TASK INSTRUCTIONS | Find the word "Basic" in the data below and copy each line that holds it.

#####

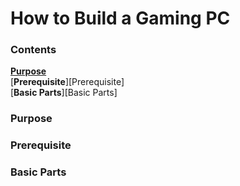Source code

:# How to Build a Gaming PC

### Contents
[**Purpose**][Purpose]<br>
[**Prerequisite**][Prerequisite]<br>
[**Basic Parts**][Basic Parts]

### Purpose

### Prerequisite

### Basic Parts






[Purpose]: #Purpose
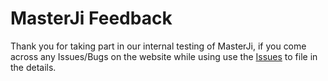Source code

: # MasterJi Feedback

Thank you for taking part in our internal testing of MasterJi, if you come across any Issues/Bugs on the website while using use the [Issues](https://github.com/chaicodehq/MasterJi-v2-Feedback/issues) to file in the details.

#####

REPLY |
[**Basic Parts**][Basic Parts]
### Basic Parts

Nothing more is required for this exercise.